Content starts

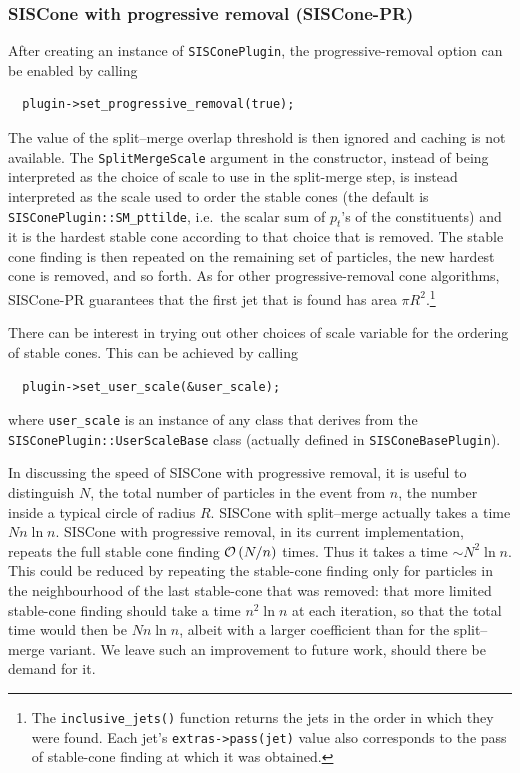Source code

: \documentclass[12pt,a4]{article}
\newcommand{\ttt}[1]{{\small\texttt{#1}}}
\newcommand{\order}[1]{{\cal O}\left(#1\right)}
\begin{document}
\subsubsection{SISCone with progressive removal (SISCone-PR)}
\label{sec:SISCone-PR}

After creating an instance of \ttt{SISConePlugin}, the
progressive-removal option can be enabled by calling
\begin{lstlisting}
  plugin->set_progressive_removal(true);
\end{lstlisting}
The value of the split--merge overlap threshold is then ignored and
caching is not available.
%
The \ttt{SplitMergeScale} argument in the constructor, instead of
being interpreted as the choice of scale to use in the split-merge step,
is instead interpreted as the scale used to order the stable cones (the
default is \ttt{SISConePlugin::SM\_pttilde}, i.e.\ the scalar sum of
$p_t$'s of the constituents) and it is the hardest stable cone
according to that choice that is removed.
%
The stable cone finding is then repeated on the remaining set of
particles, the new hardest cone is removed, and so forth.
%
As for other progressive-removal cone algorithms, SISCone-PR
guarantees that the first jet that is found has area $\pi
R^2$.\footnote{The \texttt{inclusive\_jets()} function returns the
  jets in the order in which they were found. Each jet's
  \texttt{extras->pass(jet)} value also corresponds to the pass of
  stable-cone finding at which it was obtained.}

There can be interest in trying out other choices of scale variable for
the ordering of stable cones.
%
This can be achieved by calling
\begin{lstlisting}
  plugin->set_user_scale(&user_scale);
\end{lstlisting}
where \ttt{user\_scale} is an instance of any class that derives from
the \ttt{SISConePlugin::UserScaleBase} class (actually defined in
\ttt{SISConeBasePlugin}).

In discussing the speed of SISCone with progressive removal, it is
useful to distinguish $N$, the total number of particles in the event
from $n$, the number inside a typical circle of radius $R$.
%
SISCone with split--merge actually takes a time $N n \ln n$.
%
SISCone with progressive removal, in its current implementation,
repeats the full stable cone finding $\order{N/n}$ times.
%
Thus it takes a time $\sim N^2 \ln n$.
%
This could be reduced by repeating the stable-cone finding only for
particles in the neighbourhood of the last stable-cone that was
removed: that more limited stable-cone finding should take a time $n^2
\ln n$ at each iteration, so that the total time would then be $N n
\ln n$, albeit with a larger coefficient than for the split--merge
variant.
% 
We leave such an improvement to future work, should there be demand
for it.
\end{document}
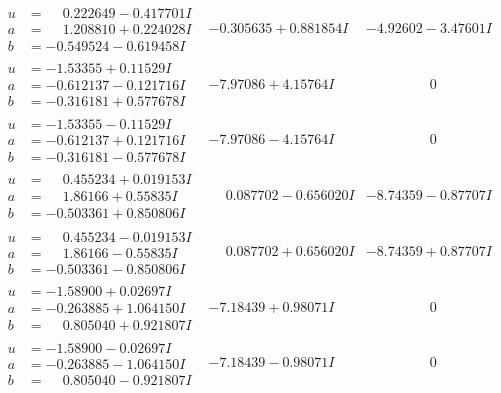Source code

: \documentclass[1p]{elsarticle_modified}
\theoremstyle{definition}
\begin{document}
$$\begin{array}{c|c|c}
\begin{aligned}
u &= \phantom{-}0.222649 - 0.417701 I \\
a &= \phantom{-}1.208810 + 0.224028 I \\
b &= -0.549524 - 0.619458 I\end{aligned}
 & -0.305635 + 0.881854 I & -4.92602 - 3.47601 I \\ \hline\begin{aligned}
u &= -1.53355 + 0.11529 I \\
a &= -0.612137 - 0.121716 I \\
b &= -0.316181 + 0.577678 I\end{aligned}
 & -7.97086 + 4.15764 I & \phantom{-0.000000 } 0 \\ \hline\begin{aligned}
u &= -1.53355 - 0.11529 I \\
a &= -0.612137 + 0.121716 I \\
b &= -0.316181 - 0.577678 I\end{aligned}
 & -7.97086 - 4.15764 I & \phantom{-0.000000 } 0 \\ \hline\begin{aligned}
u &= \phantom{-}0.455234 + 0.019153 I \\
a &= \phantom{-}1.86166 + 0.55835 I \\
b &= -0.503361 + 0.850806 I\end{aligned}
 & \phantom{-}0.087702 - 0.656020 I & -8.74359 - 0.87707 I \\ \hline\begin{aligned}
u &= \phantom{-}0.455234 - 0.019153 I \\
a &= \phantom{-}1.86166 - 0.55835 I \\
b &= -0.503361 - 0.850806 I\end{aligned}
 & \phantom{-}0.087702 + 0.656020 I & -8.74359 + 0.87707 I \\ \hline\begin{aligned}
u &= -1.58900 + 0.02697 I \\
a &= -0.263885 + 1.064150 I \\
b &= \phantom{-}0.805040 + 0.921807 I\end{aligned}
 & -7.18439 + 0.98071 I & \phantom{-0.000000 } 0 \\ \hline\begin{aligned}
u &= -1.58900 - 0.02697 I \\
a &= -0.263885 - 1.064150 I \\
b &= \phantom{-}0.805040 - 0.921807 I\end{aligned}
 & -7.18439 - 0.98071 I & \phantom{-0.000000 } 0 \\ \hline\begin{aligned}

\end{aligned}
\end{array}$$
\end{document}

Content ends

**WHAT IS REQUIRED:** Determine the number of lines in these entries that contain the word "total", and write only that number.

**RESPONSE AREA:** 2